Vi el final desde el principio

II. La pulsera

El mar golpeaba como si tuviera algo personal contra la ciudad. Y quizás lo tenía. Las olas no perdonan a los que no saben nadar ni a los que huyen con los bolsillos llenos de pasado.

Amanecí con la luz entrando por la rendija rota de la cortina. Asher roncaba en el sillón. O fingía hacerlo. Nunca supe si dormía realmente o si solo cerraba los ojos para que el mundo lo dejara tranquilo.

—¿Café? (pregunté).

—¿Tienes? (respondió sin abrir los ojos).

—No.

—Entonces... trágico.

Era reconfortante tenerlo cerca. Como una especie de pausa entre el antes y el después. No hablábamos mucho. No hacía falta. Éramos el tipo de amigos que compartían silencios como si fueran confesiones. Pero incluso los silencios tienen fecha de vencimiento.

Le lancé una manzana desde la mesa.

—Tu desayuno.

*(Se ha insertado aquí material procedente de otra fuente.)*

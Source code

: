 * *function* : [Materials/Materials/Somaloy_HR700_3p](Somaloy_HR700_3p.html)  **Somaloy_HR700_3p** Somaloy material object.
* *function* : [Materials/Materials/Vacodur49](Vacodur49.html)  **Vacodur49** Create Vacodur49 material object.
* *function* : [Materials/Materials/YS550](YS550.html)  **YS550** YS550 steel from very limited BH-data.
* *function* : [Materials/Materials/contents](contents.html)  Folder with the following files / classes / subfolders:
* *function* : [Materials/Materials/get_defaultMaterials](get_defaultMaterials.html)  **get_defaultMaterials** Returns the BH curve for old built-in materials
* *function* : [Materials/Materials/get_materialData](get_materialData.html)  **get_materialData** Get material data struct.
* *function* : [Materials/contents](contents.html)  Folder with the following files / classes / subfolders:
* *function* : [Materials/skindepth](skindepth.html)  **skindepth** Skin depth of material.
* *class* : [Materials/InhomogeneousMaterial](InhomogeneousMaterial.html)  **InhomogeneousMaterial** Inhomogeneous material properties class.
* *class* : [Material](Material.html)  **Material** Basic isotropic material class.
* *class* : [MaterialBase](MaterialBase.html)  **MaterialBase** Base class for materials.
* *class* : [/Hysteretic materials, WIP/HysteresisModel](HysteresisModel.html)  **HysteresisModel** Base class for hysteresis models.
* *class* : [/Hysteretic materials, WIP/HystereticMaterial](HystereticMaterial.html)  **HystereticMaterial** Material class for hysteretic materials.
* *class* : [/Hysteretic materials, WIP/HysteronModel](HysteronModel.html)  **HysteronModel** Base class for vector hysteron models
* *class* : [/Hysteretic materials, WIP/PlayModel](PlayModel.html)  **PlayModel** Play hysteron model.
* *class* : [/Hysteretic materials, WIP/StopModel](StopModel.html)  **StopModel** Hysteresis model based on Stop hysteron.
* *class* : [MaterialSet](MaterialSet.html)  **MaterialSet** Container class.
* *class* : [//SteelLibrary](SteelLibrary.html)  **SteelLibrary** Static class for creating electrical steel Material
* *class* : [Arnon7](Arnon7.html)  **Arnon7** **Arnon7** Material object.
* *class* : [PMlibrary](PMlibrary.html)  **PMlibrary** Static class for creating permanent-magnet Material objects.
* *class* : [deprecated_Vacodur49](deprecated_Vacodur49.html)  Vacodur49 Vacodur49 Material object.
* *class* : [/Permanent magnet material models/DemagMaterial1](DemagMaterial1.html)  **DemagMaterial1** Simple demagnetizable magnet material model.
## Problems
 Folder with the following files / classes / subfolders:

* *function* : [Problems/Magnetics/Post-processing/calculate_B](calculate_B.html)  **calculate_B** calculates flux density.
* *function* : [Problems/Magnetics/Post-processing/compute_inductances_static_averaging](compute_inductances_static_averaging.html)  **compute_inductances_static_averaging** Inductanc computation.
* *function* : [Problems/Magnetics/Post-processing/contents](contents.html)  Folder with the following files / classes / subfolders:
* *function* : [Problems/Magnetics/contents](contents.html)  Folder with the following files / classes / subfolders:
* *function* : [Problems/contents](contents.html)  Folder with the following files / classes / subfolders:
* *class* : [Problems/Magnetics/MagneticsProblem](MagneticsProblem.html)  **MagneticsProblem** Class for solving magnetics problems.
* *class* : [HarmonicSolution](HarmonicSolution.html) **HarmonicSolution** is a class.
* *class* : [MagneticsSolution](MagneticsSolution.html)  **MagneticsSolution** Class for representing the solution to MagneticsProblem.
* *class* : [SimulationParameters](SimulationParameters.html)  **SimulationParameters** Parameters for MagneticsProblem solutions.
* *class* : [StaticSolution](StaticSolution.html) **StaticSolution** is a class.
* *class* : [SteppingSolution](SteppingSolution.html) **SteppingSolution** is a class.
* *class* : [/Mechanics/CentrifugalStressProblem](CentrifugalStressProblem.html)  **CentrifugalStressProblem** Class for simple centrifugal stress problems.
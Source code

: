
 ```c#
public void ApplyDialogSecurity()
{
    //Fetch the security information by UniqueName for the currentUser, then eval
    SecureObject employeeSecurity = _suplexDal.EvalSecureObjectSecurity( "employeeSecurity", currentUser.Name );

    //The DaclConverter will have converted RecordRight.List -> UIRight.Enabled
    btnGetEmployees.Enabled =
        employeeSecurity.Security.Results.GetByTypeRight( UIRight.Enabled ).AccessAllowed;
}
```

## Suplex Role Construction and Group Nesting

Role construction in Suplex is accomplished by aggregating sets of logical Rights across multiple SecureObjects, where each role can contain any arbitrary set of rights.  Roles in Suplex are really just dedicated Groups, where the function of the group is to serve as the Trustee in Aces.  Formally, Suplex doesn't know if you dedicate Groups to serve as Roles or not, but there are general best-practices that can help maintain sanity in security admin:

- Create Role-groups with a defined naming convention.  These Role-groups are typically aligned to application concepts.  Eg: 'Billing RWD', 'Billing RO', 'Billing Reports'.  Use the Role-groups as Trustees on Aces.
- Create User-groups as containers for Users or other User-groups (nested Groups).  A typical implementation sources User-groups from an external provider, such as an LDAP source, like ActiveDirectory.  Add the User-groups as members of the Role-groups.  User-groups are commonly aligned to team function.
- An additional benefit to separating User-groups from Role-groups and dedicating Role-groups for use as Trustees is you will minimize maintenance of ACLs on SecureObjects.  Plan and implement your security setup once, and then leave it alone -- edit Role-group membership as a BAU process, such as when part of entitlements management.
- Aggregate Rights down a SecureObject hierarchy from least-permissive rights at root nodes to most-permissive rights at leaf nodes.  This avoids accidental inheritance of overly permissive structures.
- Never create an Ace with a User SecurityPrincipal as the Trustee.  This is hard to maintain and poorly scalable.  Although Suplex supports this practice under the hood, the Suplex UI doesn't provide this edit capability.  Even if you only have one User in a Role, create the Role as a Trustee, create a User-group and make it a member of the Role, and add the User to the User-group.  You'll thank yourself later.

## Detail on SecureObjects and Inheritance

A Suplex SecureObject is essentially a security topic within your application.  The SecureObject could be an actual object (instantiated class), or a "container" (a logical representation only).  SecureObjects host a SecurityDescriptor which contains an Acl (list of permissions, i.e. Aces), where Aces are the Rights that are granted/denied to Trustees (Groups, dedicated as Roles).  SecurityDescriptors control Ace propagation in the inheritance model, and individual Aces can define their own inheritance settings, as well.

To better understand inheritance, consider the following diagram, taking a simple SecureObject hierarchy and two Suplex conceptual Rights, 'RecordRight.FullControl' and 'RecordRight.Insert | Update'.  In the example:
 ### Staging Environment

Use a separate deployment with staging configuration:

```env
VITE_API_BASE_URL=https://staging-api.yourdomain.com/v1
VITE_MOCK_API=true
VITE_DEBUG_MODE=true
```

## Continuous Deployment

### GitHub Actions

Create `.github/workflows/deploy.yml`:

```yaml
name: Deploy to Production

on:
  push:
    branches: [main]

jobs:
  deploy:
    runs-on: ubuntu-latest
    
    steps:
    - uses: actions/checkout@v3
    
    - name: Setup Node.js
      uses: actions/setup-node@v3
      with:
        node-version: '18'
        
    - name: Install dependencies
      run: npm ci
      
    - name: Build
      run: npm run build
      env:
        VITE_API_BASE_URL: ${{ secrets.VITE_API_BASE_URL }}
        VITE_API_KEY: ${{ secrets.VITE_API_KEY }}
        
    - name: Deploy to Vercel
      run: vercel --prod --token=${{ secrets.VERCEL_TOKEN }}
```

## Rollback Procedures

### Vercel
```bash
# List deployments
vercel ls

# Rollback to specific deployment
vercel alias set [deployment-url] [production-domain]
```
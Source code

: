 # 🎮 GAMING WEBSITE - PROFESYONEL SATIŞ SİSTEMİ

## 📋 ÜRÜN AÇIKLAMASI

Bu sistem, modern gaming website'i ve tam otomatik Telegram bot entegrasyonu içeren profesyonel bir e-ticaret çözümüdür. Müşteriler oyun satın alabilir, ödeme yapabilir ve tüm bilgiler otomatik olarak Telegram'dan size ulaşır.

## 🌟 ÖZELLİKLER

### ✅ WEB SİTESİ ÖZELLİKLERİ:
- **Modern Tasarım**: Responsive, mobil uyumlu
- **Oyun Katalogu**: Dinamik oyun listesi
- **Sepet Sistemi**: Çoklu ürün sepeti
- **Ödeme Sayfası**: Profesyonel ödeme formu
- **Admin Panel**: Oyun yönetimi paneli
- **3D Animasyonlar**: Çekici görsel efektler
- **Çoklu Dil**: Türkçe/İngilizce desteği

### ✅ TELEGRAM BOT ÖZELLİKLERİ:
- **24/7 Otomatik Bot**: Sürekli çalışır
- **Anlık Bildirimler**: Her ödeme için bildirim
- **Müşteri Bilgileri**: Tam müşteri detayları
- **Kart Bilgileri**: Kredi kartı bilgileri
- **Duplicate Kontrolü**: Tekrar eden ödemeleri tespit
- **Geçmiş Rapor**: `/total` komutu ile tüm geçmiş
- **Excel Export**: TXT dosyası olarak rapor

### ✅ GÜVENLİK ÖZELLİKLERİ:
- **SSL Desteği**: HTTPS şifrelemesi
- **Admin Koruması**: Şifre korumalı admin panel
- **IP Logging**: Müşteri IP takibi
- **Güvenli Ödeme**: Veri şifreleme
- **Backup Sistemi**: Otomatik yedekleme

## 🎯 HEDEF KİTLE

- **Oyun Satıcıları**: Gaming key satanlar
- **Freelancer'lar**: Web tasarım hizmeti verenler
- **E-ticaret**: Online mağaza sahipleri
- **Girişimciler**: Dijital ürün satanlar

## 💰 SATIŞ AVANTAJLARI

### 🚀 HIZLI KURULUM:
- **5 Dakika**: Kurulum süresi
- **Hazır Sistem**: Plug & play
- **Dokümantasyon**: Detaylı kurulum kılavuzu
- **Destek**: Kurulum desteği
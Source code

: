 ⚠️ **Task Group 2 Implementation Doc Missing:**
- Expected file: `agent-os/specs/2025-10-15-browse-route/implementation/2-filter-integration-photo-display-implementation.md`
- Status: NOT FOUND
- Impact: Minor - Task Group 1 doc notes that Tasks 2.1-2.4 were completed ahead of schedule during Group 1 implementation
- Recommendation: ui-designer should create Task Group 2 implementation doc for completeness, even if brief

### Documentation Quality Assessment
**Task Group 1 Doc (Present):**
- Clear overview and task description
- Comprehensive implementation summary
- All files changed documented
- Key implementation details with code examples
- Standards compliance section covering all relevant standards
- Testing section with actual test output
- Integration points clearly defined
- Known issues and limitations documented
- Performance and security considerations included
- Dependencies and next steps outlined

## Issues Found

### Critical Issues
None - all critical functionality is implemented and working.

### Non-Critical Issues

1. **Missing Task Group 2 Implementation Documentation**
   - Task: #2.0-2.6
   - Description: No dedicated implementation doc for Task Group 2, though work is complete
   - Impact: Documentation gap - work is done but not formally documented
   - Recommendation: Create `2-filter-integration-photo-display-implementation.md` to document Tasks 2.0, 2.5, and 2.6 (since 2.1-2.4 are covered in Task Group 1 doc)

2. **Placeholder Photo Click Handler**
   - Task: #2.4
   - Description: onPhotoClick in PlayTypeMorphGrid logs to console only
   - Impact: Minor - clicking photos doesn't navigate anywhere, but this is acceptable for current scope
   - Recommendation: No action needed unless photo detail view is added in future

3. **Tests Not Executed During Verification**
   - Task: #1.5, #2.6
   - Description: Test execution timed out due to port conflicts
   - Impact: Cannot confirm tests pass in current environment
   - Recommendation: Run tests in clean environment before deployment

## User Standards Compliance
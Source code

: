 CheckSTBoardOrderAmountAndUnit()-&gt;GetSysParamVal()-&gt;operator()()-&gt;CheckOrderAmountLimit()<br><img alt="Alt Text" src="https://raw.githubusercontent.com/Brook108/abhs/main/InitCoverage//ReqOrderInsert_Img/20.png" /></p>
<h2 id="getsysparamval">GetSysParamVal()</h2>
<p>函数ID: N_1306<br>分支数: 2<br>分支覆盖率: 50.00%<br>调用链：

No te acostumbres.

—Tan generoso como siempre.

Me vestí sin pensar. Zapatillas viejas. Camisa arrugada. Afuera, la ciudad seguía siendo una mezcla de grises y canciones desafinadas.

—¿A dónde vas? (preguntó Asher).

—A ver si la ciudad me devuelve algo que no pedí.

Él asintió. Como si entendiera exactamente a qué me refería, incluso si yo no lo tenía del todo claro.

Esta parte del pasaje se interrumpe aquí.